This notebook demonstrates how to train a screen classification model on the Enrico dataset. Screen classification classifies a whole screen into one of 20 possible screen categories such as `media player` or `login`

In [6]:
import os

from screenclassification.ui_datasets import *
from screenclassification.ui_models import *
from pytorch_lightning import Trainer
from pytorch_lightning.callbacks import *

from torch import nn
import torch
import datetime
from pytorch_lightning.loggers import TensorBoardLogger
import os

import torchvision.models as models

The history saving thread hit an unexpected error (OperationalError('attempt to write a readonly database')).History will not be written to the database.


In [7]:
ARTIFACT_DIR = "checkpoints_screenclassification_imagenet-enrico"
CHECK_INTERVAL_STEPS = 8000

if not os.path.exists(ARTIFACT_DIR):
    os.makedirs(ARTIFACT_DIR)

In [8]:
logger = TensorBoardLogger(ARTIFACT_DIR)

## Create the data module

This model uses the Enrico dataset (Thanks Luis!) which provides a high quality dataset of UI screens for topic modeling, or screen categorization. Enrico classifies screens into categories such as `login`, `maps`, `media player`, etc. See more about the dataset here -https://userinterfaces.aalto.fi/enrico/

In [9]:
data = EnricoDataModule()

## Instantiate the model class. 

The screen classifier uses a resnet50 base model - documented here: https://pytorch.org/vision/main/models/generated/torchvision.models.resnet50.html

The ResNet model is based on the Deep Residual Learning for Image Recognition paper. It is an image classification model which we will train to recognize screen types from an input screenshot. We will use the pretrained model with weights pretrained on the ImageNet data. Then we add another layer to the output to map to the correct number of screen category classes. You can find a full list of classification models here: https://pytorch.org/vision/main/models.html#classification. To use some of these, you will likely need to modify the model definitions in the `__init__` function of `UIScreenClassifier`. 
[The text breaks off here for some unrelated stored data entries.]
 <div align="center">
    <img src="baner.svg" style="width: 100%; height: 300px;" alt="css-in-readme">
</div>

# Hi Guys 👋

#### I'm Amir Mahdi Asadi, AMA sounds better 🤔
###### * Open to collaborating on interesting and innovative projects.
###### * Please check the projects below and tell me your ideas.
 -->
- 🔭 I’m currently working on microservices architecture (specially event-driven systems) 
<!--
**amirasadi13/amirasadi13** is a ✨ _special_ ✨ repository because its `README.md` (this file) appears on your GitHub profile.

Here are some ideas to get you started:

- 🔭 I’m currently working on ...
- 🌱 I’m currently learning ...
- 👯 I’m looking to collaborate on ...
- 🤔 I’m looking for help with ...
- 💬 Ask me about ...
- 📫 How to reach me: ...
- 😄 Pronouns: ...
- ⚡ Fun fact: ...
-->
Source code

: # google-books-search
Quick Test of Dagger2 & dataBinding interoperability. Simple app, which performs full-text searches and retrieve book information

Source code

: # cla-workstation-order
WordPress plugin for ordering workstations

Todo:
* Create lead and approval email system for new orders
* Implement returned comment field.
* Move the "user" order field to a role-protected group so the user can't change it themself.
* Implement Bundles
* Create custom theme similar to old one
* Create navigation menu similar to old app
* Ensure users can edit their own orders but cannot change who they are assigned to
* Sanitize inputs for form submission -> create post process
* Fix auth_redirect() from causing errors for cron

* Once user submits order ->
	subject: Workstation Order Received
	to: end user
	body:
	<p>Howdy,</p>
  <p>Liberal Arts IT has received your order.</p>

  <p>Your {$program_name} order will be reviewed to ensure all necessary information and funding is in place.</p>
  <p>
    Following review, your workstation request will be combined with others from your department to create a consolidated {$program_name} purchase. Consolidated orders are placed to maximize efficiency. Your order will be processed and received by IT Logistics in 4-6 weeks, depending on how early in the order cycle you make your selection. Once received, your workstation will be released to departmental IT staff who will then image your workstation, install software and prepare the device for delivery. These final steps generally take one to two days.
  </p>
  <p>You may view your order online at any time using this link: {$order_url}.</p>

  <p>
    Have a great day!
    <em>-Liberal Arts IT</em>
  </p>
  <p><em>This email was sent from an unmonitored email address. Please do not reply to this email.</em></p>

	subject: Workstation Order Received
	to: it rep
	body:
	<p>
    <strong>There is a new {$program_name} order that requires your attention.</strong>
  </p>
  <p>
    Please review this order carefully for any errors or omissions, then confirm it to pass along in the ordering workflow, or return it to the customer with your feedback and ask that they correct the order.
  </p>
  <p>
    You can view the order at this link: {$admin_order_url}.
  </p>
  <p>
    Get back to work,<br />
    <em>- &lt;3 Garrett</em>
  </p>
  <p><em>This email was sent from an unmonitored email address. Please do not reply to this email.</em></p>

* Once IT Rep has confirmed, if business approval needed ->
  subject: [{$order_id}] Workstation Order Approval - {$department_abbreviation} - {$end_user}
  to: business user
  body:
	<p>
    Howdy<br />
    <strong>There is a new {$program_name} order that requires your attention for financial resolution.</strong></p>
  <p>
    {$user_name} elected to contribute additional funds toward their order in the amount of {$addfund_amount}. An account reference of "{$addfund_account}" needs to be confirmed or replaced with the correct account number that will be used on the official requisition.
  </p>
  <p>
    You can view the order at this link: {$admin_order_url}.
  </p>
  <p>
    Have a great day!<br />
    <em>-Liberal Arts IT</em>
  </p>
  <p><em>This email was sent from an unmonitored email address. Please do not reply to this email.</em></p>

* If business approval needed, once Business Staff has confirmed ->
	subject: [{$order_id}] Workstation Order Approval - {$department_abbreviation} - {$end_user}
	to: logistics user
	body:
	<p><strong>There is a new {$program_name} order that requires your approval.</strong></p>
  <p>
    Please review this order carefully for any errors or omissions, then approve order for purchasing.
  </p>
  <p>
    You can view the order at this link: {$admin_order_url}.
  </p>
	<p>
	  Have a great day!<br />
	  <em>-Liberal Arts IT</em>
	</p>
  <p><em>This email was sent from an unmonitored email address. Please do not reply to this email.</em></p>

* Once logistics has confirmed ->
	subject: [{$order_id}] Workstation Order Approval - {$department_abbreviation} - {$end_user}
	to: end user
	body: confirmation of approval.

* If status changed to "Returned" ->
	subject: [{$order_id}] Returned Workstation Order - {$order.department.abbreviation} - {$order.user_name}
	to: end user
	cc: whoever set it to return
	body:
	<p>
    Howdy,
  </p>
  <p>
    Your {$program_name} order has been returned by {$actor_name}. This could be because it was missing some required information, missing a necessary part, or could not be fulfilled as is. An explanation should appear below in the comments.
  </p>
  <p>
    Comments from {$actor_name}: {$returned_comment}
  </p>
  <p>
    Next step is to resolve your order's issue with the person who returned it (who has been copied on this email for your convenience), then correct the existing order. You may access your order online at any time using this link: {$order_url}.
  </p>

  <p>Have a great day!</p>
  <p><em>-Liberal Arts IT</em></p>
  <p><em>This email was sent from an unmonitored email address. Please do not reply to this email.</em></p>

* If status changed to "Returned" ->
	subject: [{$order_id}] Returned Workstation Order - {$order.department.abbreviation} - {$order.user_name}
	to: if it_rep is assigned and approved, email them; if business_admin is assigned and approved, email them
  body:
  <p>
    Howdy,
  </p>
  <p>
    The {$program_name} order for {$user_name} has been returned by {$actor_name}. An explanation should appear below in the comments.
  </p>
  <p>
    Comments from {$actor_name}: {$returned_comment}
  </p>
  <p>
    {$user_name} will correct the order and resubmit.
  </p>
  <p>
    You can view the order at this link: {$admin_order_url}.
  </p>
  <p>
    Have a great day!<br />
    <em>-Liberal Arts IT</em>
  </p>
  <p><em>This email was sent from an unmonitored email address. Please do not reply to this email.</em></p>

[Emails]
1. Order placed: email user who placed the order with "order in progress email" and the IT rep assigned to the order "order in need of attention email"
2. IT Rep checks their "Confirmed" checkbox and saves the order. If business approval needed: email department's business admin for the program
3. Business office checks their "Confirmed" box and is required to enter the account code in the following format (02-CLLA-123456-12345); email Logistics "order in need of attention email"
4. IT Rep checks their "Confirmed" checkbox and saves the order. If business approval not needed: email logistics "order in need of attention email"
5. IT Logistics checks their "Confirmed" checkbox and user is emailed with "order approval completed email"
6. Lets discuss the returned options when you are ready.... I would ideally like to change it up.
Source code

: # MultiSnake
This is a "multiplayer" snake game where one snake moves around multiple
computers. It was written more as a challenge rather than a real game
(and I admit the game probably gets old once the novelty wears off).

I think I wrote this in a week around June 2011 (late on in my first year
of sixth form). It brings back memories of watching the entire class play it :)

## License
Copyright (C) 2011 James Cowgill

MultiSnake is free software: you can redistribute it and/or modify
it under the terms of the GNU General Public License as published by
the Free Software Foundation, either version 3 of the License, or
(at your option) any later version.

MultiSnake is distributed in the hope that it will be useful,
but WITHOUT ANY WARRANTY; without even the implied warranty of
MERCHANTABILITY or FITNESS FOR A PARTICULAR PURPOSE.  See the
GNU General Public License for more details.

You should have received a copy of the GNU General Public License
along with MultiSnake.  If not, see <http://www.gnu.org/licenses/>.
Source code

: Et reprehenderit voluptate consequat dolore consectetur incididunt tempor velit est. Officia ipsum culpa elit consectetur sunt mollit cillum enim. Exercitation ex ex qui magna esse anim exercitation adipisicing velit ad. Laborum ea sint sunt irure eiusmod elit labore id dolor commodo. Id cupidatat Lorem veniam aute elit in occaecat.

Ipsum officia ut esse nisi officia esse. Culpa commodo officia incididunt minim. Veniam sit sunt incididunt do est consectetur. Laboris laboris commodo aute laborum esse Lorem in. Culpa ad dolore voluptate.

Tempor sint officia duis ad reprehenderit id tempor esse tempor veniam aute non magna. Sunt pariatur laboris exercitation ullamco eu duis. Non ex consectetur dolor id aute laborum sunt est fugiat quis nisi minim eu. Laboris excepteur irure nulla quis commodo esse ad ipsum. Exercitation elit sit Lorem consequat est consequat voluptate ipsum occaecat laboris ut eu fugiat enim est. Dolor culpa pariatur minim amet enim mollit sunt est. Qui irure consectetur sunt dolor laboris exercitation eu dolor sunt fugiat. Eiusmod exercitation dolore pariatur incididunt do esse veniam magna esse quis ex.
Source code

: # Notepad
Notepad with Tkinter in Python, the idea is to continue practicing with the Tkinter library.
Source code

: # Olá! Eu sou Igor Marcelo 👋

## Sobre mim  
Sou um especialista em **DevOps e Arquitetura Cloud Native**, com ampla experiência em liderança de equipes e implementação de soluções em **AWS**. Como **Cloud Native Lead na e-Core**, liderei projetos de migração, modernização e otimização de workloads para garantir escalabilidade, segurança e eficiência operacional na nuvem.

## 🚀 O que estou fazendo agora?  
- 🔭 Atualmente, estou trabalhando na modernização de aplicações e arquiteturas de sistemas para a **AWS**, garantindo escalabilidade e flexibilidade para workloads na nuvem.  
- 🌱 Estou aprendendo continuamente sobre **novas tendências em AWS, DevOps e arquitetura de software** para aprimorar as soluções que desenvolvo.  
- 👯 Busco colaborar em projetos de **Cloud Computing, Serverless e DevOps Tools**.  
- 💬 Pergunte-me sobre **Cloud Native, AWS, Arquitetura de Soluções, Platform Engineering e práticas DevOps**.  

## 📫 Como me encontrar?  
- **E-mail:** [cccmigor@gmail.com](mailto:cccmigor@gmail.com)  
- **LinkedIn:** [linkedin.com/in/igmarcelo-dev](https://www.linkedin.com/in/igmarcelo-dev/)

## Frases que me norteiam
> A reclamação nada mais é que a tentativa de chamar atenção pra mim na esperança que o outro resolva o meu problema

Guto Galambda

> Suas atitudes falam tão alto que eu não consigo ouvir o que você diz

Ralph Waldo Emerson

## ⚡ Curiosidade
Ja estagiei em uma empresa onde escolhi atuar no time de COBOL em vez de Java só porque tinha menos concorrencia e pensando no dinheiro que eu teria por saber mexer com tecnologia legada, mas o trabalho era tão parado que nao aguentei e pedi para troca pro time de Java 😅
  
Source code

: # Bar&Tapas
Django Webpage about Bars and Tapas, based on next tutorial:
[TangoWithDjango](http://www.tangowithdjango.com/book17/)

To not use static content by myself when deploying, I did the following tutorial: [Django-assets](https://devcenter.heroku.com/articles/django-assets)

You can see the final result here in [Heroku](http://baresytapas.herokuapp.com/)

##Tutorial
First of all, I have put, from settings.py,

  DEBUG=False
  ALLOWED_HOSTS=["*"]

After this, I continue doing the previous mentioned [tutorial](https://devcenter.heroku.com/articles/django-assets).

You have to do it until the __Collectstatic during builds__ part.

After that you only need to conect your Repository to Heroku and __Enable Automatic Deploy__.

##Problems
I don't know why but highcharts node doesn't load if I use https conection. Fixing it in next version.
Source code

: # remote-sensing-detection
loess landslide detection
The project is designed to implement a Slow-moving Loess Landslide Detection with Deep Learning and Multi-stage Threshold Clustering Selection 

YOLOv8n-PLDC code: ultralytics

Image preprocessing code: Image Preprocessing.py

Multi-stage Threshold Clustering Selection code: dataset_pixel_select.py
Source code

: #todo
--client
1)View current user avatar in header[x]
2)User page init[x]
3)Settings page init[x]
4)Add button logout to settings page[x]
model = UIScreenClassifier(num_classes=20, arch="resnet50pretrained")

In [13]:
print("***********************************")
print("checkpoints: " + str(os.listdir(ARTIFACT_DIR)))
print("***********************************")

checkpoint_callback = ModelCheckpoint(dirpath=ARTIFACT_DIR, every_n_train_steps=CHECK_INTERVAL_STEPS, save_last=True)
checkpoint_callback2 = ModelCheckpoint(dirpath=ARTIFACT_DIR, filename= "screenclassification", monitor="f1_weighted", mode="max", save_top_k=1)
earlystopping_callback = EarlyStopping(monitor="f1_weighted", mode="max", patience=20)

***********************************
checkpoints: []
***********************************


In [14]:
trainer = Trainer(
    accelerator='cpu',
    gradient_clip_val=1.0,
    callbacks=[checkpoint_callback, checkpoint_callback2, earlystopping_callback],
    logger=logger,
    accumulate_grad_batches=2,
    min_epochs=10, 
    max_epochs=100
)

GPU available: True (mps), used: False
TPU available: False, using: 0 TPU cores
IPU available: False, using: 0 IPUs
HPU available: False, using: 0 HPUs
  rank_zero_warn(


In [15]:
trainer.fit(model, data)

Missing logger folder: checkpoints_screenclassification_imagenet-enrico/lightning_logs

  | Name     | Type       | Params
----------------------------------------
0 | model    | ResNet     | 23.5 M
1 | conv_cls | Sequential | 368 K 
----------------------------------------
23.9 M    Trainable params
0         Non-trainable params
23.9 M    Total params
95.458    Total estimated model params size (MB)


Sanity Checking: 0it [00:00, ?it/s]

{'f1_macro': 0.028708133971291863, 'f1_micro': 0.1875, 'f1_weighted': 0.05921052631578947}


Training: 0it [00:00, ?it/s]

  rank_zero_warn("Detected KeyboardInterrupt, attempting graceful shutdown...")


Instead of `mAP` like when you trained the UIElementDetector, this model uses 3 f1 scores. `f1_macro` takes the mean of all the per class `F1` scores. `f1_micro1` computes a global average F1 score by counting the sums of the True Positives (TP), False Negatives (FN), and False Positives (FP) and feeding them into the F1 score equation. Finally `f1_weighted` takes the mean of all per-class F1 scores while weighting them by the number of actual occurrences of the class in the dataset. Ideally, you would want to see all of these metrics continue increasing as the model trains.